Stored data
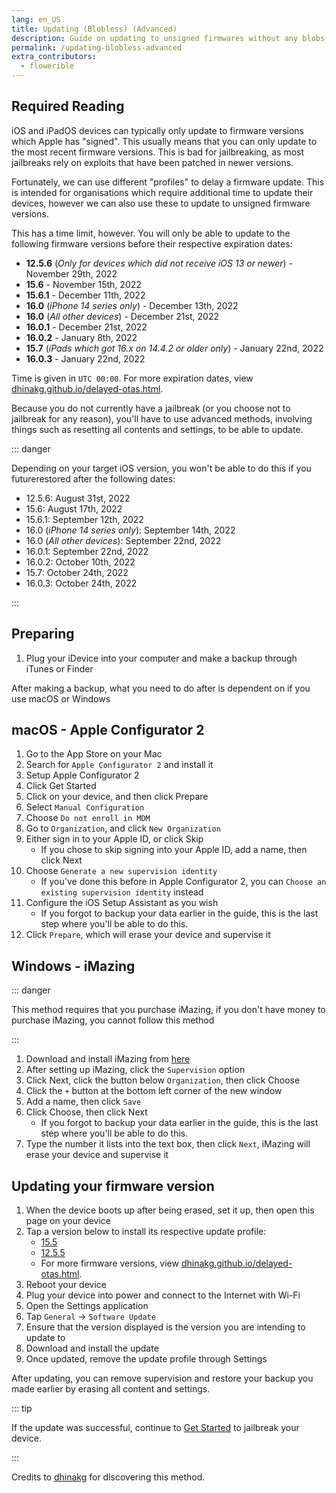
 ```yaml
---
lang: en_US
title: Updating (Blobless) (Advanced)
description: Guide on updating to unsigned firmwares without any blobs.
permalink: /updating-blobless-advanced
extra_contributors:
  - flowerible
---
```


## Required Reading

iOS and iPadOS devices can typically only update to firmware versions which Apple has "signed". This usually means that you can only update to the most recent firmware versions. This is bad for jailbreaking, as most jailbreaks rely on exploits that have been patched in newer versions.

Fortunately, we can use different "profiles" to delay a firmware update. This is intended for organisations which require additional time to update their devices, however we can also use these to update to unsigned firmware versions.

This has a time limit, however. You will only be able to update to the following firmware versions before their respective expiration dates:

- **12.5.6** (*Only for devices which did not receive iOS 13 or newer*) - November 29th, 2022
- **15.6** - November 15th, 2022
- **15.6.1** - December 11th, 2022
- **16.0** (*iPhone 14 series only*) - December 13th, 2022
- **16.0** (*All other devices*) - December 21st, 2022
- **16.0.1** - December 21st, 2022
- **16.0.2** - January 8th, 2022
- **15.7** (*iPads which got 16.x on 14.4.2 or older only*) - January 22nd, 2022
- **16.0.3** - January 22nd, 2022

Time is given in `UTC 00:00`. For more expiration dates, view [dhinakg.github.io/delayed-otas.html](https://dhinakg.github.io/delayed-otas.html).

Because you do not currently have a jailbreak (or you choose not to jailbreak for any reason), you'll have to use advanced methods, involving things such as resetting all contents and settings, to be able to update.

::: danger

Depending on your target iOS version, you won't be able to do this if you futurerestored after the following dates:

  - 12.5.6: August 31st, 2022
  - 15.6: August 17th, 2022
  - 15.6.1: September 12th, 2022
  - 16.0 (*iPhone 14 series only*): September 14th, 2022
  - 16.0 (*All other devices*): September 22nd, 2022
  - 16.0.1: September 22nd, 2022
  - 16.0.2: October 10th, 2022
  - 15.7: October 24th, 2022
  - 16.0.3: October 24th, 2022

:::

## Preparing

1. Plug your iDevice into your computer and make a backup through iTunes or Finder

After making a backup, what you need to do after is dependent on if you use macOS or Windows

## macOS - Apple Configurator 2

1. Go to the App Store on your Mac
1. Search for `Apple Configurator 2` and install it
1. Setup Apple Configurator 2
1. Click Get Started
1. Click on your device, and then click Prepare
1. Select `Manual Configuration`
1. Choose `Do not enroll in MDM`
1. Go to `Organization`, and click `New Organization`
1. Either sign in to your Apple ID, or click Skip
    - If you chose to skip signing into your Apple ID, add a name, then click Next
1. Choose `Generate a new supervision identity`
    - If you've done this before in Apple Configurator 2, you can `Choose an existing supervision identity` instead
1. Configure the iOS Setup Assistant as you wish
    - If you forgot to backup your data earlier in the guide, this is the last step where you'll be able to do this.
1. Click `Prepare`, which will erase your device and supervise it

## Windows - iMazing

::: danger

This method requires that you purchase iMazing, if you don't have money to purchase iMazing, you cannot follow this method

:::

1. Download and install iMazing from [here](https://imazing.com/download/windows)
1. After setting up iMazing, click the `Supervision` option
1. Click Next, click the button below `Organization`, then click Choose
1. Click the `+` button at the bottom left corner of the new window
1. Add a name, then click `Save`
1. Click Choose, then click Next
    - If you forgot to backup your data earlier in the guide, this is the last step where you'll be able to do this.
1. Type the number it lists into the text box, then click `Next`, iMazing will erase your device and supervise it

## Updating your firmware version

1. When the device boots up after being erased, set it up, then open this page on your device
1. Tap a version below to install its respective update profile:
    - [15.5](/assets/files/delay_15_5.mobileconfig)
    - [12.5.5](/assets/files/delay_12_5_5.mobileconfig)
    - For more firmware versions, view [dhinakg.github.io/delayed-otas.html](https://dhinakg.github.io/delayed-otas.html).
1. Reboot your device
1. Plug your device into power and connect to the Internet with Wi-Fi
1. Open the Settings application
1. Tap `General` -> `Software Update`
1. Ensure that the version displayed is the version you are intending to update to
1. Download and install the update
1. Once updated, remove the update profile through Settings

After updating, you can remove supervision and restore your backup you made earlier by erasing all content and settings.

::: tip

If the update was successful, continue to [Get Started](/get-started) to jailbreak your device.

:::

Credits to [dhinakg](https://github.com/dhinakg/) for discovering this method.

→ Requirement: An exact copy of the lines above, from the one containing "1. Click Get Started" down to the one containing "a new supervision" and including both, is the whole answer; retype it and nothing else.

→ Answer below:
1. Click Get Started
1. Click on your device, and then click Prepare
1. Select `Manual Configuration`
1. Choose `Do not enroll in MDM`
1. Go to `Organization`, and click `New Organization`
1. Either sign in to your Apple ID, or click Skip
    - If you chose to skip signing into your Apple ID, add a name, then click Next
1. Choose `Generate a new supervision identity`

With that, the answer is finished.